• _Task objective_: Report every line of the records that contains the word "enum".

START Input data

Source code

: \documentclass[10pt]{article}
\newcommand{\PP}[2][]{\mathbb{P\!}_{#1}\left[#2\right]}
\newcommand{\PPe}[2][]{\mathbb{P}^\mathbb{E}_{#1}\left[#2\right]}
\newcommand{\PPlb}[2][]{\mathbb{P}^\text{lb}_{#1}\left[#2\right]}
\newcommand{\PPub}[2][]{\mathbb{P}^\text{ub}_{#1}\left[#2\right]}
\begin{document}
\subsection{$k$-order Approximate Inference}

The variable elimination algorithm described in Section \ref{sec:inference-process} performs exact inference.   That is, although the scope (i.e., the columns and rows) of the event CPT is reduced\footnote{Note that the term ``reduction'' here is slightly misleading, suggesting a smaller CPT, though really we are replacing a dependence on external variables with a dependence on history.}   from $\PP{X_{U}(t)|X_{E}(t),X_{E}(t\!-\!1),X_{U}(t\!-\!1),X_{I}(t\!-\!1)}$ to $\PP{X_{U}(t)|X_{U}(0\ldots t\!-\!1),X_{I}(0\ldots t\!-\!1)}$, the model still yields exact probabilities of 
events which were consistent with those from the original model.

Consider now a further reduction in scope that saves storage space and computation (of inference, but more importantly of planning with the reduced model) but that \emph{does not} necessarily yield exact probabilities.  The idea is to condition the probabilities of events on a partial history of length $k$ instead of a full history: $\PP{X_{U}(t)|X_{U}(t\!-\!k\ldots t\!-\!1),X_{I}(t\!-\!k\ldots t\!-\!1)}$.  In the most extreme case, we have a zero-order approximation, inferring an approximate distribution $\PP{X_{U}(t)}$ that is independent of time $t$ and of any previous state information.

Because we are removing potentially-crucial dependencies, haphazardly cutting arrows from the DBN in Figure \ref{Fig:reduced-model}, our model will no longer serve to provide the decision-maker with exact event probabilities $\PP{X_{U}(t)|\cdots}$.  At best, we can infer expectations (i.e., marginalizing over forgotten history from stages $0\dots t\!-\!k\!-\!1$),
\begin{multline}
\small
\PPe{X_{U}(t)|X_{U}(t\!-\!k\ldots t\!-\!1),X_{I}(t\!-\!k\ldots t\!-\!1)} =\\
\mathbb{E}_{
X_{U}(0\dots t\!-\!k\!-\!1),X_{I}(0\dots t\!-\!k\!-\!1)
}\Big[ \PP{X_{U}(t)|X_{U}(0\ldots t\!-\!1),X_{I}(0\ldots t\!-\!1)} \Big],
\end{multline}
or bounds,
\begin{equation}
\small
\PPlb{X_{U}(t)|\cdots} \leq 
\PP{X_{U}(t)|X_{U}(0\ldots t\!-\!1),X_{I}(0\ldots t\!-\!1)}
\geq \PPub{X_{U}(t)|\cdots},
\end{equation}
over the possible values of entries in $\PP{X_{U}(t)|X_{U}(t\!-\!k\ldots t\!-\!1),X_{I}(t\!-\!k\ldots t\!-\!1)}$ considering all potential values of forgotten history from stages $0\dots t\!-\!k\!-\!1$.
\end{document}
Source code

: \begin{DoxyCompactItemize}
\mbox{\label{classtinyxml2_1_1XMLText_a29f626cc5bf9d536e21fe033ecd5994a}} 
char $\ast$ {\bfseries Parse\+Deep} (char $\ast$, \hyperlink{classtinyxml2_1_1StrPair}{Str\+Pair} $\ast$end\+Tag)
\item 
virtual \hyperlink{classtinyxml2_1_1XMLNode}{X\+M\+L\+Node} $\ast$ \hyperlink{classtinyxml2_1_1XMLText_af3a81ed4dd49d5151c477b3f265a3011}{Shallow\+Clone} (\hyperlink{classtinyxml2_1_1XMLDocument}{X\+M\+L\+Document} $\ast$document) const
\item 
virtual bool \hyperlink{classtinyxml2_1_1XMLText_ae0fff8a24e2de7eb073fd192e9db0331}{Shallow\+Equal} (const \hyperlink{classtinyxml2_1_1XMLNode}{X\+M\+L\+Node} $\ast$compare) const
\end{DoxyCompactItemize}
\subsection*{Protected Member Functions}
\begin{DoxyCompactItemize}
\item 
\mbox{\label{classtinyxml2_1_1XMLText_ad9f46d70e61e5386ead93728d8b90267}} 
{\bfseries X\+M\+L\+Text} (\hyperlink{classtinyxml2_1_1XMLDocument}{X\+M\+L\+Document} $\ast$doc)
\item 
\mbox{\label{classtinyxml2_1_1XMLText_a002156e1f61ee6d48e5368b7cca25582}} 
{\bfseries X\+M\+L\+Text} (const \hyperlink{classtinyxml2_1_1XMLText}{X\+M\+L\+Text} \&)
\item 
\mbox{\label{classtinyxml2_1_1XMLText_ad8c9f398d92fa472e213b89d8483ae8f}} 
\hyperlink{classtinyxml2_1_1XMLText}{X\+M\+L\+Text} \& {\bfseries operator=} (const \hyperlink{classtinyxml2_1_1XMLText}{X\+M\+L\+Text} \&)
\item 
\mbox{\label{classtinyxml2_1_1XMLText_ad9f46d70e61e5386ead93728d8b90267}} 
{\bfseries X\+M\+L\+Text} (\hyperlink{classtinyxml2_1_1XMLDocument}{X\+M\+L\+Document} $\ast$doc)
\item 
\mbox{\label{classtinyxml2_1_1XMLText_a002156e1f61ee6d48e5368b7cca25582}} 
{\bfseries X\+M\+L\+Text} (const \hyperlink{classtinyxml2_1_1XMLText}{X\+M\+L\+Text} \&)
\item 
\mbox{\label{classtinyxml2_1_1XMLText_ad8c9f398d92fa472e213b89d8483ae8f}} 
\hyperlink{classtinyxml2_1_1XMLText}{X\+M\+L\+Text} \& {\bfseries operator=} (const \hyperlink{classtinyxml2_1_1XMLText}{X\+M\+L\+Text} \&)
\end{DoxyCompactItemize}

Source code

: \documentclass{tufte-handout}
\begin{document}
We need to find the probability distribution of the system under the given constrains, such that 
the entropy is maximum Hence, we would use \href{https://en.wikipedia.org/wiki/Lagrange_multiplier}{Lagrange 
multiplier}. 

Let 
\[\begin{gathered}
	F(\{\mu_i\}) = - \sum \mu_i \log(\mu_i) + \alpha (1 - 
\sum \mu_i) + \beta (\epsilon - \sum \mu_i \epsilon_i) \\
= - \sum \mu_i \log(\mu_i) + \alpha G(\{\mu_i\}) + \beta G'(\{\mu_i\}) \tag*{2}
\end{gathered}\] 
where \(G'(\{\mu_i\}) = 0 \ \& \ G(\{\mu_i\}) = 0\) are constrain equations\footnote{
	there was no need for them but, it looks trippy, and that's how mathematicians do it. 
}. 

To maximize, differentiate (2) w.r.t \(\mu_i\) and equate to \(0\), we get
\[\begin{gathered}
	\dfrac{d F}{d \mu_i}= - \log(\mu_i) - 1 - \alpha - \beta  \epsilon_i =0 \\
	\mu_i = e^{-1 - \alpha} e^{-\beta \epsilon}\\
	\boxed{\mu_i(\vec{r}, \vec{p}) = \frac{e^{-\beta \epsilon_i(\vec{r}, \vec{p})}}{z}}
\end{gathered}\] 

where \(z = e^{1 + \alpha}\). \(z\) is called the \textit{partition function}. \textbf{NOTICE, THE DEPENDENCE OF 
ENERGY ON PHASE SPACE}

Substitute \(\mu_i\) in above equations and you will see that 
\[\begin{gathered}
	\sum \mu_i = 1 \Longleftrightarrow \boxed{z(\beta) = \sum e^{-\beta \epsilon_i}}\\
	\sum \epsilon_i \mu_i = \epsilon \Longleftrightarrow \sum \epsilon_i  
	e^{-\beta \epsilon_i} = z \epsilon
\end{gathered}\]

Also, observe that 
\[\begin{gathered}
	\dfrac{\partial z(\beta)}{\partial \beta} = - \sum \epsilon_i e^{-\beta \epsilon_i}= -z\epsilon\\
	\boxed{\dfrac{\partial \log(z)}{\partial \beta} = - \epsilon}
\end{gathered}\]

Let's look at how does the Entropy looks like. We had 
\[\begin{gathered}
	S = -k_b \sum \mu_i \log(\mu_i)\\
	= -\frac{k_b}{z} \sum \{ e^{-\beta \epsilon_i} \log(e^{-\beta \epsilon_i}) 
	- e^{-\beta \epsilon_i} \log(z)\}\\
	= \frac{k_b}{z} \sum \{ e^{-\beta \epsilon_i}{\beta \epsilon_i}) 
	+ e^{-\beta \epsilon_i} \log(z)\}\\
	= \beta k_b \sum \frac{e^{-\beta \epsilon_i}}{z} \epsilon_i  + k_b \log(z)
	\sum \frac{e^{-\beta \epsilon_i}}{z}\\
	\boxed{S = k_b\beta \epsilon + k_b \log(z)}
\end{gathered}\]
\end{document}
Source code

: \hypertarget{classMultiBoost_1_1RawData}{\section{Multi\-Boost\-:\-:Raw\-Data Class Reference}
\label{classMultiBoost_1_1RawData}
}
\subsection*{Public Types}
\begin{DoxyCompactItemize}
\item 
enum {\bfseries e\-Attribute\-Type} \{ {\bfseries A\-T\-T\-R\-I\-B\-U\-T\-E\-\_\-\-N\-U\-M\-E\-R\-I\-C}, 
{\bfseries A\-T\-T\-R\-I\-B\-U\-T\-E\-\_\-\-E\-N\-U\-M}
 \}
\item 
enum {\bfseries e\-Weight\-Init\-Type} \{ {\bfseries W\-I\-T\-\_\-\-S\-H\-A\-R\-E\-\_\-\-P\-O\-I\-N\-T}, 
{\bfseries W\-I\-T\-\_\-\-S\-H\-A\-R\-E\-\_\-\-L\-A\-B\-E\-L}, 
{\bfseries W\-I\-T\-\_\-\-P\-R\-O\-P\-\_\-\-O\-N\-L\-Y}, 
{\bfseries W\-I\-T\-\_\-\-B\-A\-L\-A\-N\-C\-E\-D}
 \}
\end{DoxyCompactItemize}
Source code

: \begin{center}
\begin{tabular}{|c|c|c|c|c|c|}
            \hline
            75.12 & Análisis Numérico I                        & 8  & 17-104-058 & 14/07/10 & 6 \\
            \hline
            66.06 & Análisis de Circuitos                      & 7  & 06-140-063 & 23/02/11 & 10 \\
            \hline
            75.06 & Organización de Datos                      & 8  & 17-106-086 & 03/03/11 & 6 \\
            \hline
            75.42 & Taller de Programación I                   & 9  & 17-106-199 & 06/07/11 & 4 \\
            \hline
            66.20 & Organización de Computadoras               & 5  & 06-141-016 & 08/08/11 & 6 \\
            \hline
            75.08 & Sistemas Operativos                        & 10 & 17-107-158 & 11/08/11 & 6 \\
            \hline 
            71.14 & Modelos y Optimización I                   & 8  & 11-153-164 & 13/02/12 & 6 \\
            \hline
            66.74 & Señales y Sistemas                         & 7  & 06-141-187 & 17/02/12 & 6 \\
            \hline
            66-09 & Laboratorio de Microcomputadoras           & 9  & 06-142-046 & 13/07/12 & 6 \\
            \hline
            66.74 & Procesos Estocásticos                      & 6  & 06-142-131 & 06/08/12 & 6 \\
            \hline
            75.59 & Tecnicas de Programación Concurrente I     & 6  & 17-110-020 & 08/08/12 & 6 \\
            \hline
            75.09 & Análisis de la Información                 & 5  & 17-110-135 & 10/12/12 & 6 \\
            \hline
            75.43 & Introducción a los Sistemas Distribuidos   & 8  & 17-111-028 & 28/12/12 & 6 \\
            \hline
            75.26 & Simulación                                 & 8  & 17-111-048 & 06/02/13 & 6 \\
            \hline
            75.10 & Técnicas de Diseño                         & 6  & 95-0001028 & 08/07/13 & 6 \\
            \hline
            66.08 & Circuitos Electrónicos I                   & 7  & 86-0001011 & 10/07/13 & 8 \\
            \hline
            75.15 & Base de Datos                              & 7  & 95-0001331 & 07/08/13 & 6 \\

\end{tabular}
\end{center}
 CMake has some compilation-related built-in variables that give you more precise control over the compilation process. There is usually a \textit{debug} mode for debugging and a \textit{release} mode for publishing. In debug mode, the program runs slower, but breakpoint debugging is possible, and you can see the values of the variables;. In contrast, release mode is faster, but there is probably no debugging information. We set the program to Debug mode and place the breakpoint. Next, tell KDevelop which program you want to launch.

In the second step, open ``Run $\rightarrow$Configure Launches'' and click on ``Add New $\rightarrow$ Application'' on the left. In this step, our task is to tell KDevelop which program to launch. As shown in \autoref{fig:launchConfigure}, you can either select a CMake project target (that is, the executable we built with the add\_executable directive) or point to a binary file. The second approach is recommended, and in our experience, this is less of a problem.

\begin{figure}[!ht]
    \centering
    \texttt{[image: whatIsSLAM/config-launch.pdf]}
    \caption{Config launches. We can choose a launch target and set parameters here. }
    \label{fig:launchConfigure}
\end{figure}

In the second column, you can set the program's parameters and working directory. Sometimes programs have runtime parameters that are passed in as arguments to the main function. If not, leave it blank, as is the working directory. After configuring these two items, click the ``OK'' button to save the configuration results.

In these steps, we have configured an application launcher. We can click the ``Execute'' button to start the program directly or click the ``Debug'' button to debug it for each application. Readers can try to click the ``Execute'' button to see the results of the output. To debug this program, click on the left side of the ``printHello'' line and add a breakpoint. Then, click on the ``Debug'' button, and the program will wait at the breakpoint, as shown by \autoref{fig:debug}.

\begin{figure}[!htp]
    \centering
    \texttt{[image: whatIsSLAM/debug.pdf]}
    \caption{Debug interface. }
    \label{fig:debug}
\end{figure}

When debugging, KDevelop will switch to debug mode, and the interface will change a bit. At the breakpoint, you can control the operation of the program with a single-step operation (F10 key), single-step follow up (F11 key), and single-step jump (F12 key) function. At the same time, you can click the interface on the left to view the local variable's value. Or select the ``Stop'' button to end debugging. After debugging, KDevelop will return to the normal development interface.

END Input data

• _Expected answer_:
enum {\bfseries e\-Attribute\-Type} \{ {\bfseries A\-T\-T\-R\-I\-B\-U\-T\-E\-\_\-\-N\-U\-M\-E\-R\-I\-C}, 
enum {\bfseries e\-Weight\-Init\-Type} \{ {\bfseries W\-I\-T\-\_\-\-S\-H\-A\-R\-E\-\_\-\-P\-O\-I\-N\-T}, 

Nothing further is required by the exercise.